Extracted records:
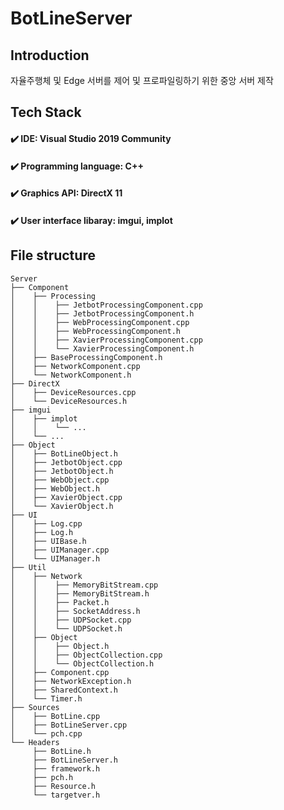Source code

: # BotLineServer

## Introduction

자율주행체 및 Edge 서버를 제어 및 프로파일링하기 위한 중앙 서버 제작

## Tech Stack
#### ✔️ IDE: Visual Studio 2019 Community
#### ✔️ Programming language: C++
#### ✔️ Graphics API: DirectX 11
#### ✔️ User interface libaray: imgui, implot

## File structure
```
Server
├── Component
│    ├── Processing
│    │    ├── JetbotProcessingComponent.cpp
│    │    ├── JetbotProcessingComponent.h
│    │    ├── WebProcessingComponent.cpp
│    │    ├── WebProcessingComponent.h
│    │    ├── XavierProcessingComponent.cpp
│    │    └── XavierProcessingComponent.h
│    ├── BaseProcessingComponent.h
│    ├── NetworkComponent.cpp
│    └── NetworkComponent.h
├── DirectX
│    ├── DeviceResources.cpp
│    └── DeviceResources.h
├── imgui
│    ├── implot
│    │    └── ...
│    └── ...
├── Object
│    ├── BotLineObject.h
│    ├── JetbotObject.cpp
│    ├── JetbotObject.h
│    ├── WebObject.cpp
│    ├── WebObject.h
│    ├── XavierObject.cpp
│    └── XavierObject.h
├── UI
│    ├── Log.cpp
│    ├── Log.h
│    ├── UIBase.h
│    ├── UIManager.cpp
│    └── UIManager.h
├── Util
│    ├── Network
│    │    ├── MemoryBitStream.cpp
│    │    ├── MemoryBitStream.h
│    │    ├── Packet.h
│    │    ├── SocketAddress.h
│    │    ├── UDPSocket.cpp
│    │    └── UDPSocket.h
│    ├── Object
│    │    ├── Object.h
│    │    ├── ObjectCollection.cpp
│    │    └── ObjectCollection.h
│    ├── Component.cpp
│    ├── NetworkException.h
│    ├── SharedContext.h
│    └── Timer.h
├── Sources
│    ├── BotLine.cpp
│    ├── BotLineServer.cpp
│    └── pch.cpp
└── Headers
     ├── BotLine.h
     ├── BotLineServer.h
     ├── framework.h
     ├── pch.h
     ├── Resource.h
     └── targetver.h
```

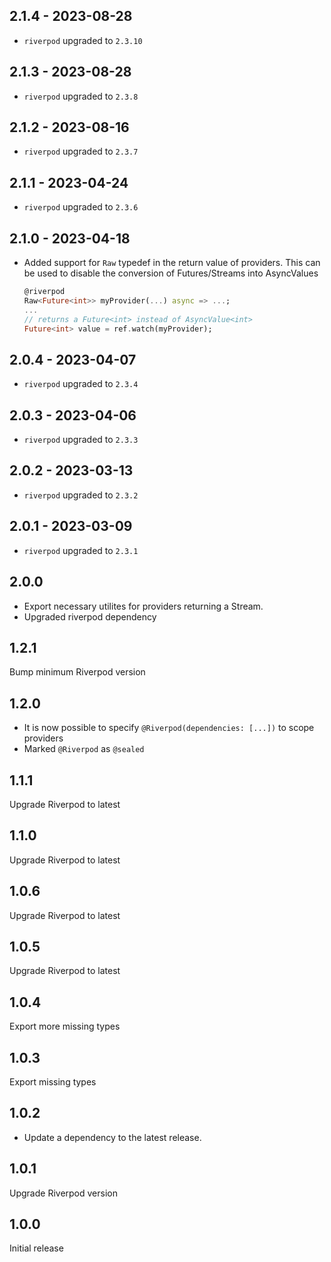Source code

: ## 2.1.4 - 2023-08-28

- `riverpod` upgraded to `2.3.10`

## 2.1.3 - 2023-08-28

- `riverpod` upgraded to `2.3.8`

## 2.1.2 - 2023-08-16

- `riverpod` upgraded to `2.3.7`

## 2.1.1 - 2023-04-24

- `riverpod` upgraded to `2.3.6`

## 2.1.0 - 2023-04-18

- Added support for `Raw` typedef in the return value of providers.
  This can be used to disable the conversion of Futures/Streams into AsyncValues
  ```dart
  @riverpod
  Raw<Future<int>> myProvider(...) async => ...;
  ...
  // returns a Future<int> instead of AsyncValue<int>
  Future<int> value = ref.watch(myProvider);
  ```

## 2.0.4 - 2023-04-07

- `riverpod` upgraded to `2.3.4`

## 2.0.3 - 2023-04-06

- `riverpod` upgraded to `2.3.3`

## 2.0.2 - 2023-03-13

- `riverpod` upgraded to `2.3.2`

## 2.0.1 - 2023-03-09

- `riverpod` upgraded to `2.3.1`

## 2.0.0

- Export necessary utilites for providers returning a Stream.
- Upgraded riverpod dependency

## 1.2.1

Bump minimum Riverpod version

## 1.2.0

- It is now possible to specify `@Riverpod(dependencies: [...])` to scope providers
- Marked `@Riverpod` as `@sealed`

## 1.1.1

Upgrade Riverpod to latest

## 1.1.0

Upgrade Riverpod to latest

## 1.0.6

Upgrade Riverpod to latest

## 1.0.5

Upgrade Riverpod to latest

## 1.0.4

Export more missing types

## 1.0.3

Export missing types

## 1.0.2

- Update a dependency to the latest release.

## 1.0.1

Upgrade Riverpod version

## 1.0.0

Initial release
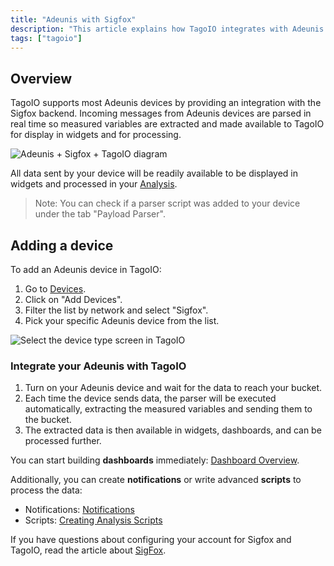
 ```yaml
---
title: "Adeunis with Sigfox"
description: "This article explains how TagoIO integrates with Adeunis devices via the Sigfox backend, how incoming data is parsed and made available for Analysis, and how to add an Adeunis device in TagoIO."
tags: ["tagoio"]
---
```

## Overview
TagoIO supports most Adeunis devices by providing an integration with the Sigfox backend. Incoming messages from Adeunis devices are parsed in real time so measured variables are extracted and made available to TagoIO for display in widgets and for processing.

![Adeunis + Sigfox + TagoIO diagram](/docs_imagem/tagoio/adeunis-with-sigfox-2.png)

All data sent by your device will be readily available to be displayed in widgets and processed in your [Analysis](../analysis/analysis-overview).

> Note: You can check if a parser script was added to your device under the tab "Payload Parser".

## Adding a device
To add an Adeunis device in TagoIO:
1. Go to [Devices](../devices/devices).
2. Click on "Add Devices".
3. Filter the list by network and select "Sigfox".
4. Pick your specific Adeunis device from the list.

![Select the device type screen in TagoIO](/docs_imagem/tagoio/adeunis-with-sigfox-2.png)

### Integrate your Adeunis with TagoIO
1. Turn on your Adeunis device and wait for the data to reach your bucket.  
2. Each time the device sends data, the parser will be executed automatically, extracting the measured variables and sending them to the bucket.  
3. The extracted data is then available in widgets, dashboards, and can be processed further.

You can start building **dashboards** immediately: [Dashboard Overview](https://help.tago.io/portal/en/kb/articles/15-dashboard-overview).

Additionally, you can create **notifications** or write advanced **scripts** to process the data:
- Notifications: [Notifications](https://help.tago.io/portal/en/kb/articles/11-notification)  
- Scripts: [Creating Analysis Scripts](https://help.tago.io/portal/en/kb/articles/120-creating-analysis)

If you have questions about configuring your account for Sigfox and TagoIO, read the article about [SigFox](https://help.tago.io/portal/en/kb/articles/33-sigfox).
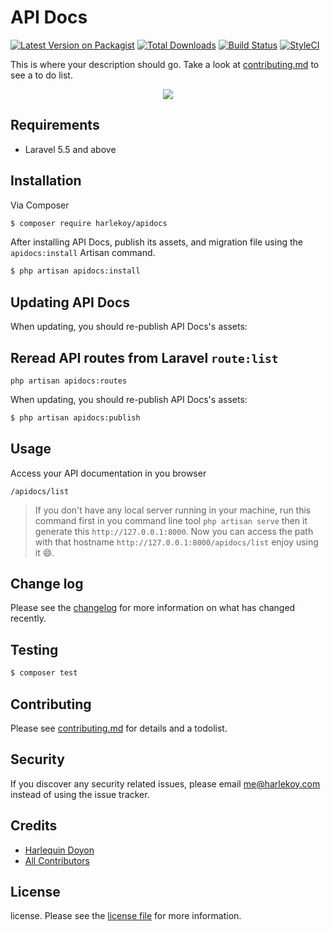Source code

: # API Docs

[![Latest Version on Packagist][ico-version]][link-packagist]
[![Total Downloads][ico-downloads]][link-downloads]
[![Build Status][ico-travis]][link-travis]
[![StyleCI][ico-styleci]][link-styleci]

This is where your description should go. Take a look at [contributing.md](contributing.md) to see a to do list.

<p align="center">
<img src="https://user-images.githubusercontent.com/10015302/49337278-10868980-f64c-11e8-9bfe-29dc1c582911.png">
</p>

## Requirements

- Laravel 5.5 and above

## Installation

Via Composer

``` bash
$ composer require harlekoy/apidocs
```

After installing API Docs, publish its assets, and migration file using the `apidocs:install` Artisan command.

``` bash
$ php artisan apidocs:install
```

## Updating API Docs

When updating, you should re-publish API Docs's assets:

## Reread API routes from Laravel `route:list`

```
php artisan apidocs:routes
```

When updating, you should re-publish API Docs's assets:

``` bash
$ php artisan apidocs:publish
```

## Usage

Access your API documentation in you browser
```
/apidocs/list
```
> If you don't have any local server running in your machine, run this command first in you command line tool `php artisan serve` then it generate this `http://127.0.0.1:8000`. Now you can access the path with that hostname `http://127.0.0.1:8000/apidocs/list` enjoy using it 😄.

## Change log

Please see the [changelog](changelog.md) for more information on what has changed recently.

## Testing

``` bash
$ composer test
```

## Contributing

Please see [contributing.md](contributing.md) for details and a todolist.

## Security

If you discover any security related issues, please email me@harlekoy.com instead of using the issue tracker.

## Credits

- [Harlequin Doyon][link-author]
- [All Contributors][link-contributors]

## License

license. Please see the [license file](license.md) for more information.

[ico-version]: https://img.shields.io/packagist/v/harlekoy/apidocs.svg?style=flat-square
[ico-downloads]: https://img.shields.io/packagist/dt/harlekoy/apidocs.svg?style=flat-square
[ico-travis]: https://img.shields.io/travis/harlekoy/apidocs/master.svg?style=flat-square
[ico-styleci]: https://styleci.io/repos/12345678/shield

[link-packagist]: https://packagist.org/packages/harlekoy/apidocs
[link-downloads]: https://packagist.org/packages/harlekoy/apidocs
[link-travis]: https://travis-ci.org/harlekoy/apidocs
[link-styleci]: https://styleci.io/repos/12345678
[link-author]: https://github.com/harlekoy
[link-contributors]: ../../contributors]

AIM OF THE EXERCISE> Each line of the entries above that contains "processed" must be copied into the answer.

WRITTEN ANSWER>
All data sent by your device will be readily available to be displayed in widgets and processed in your [Analysis](../analysis/analysis-overview).
3. The extracted data is then available in widgets, dashboards, and can be processed further.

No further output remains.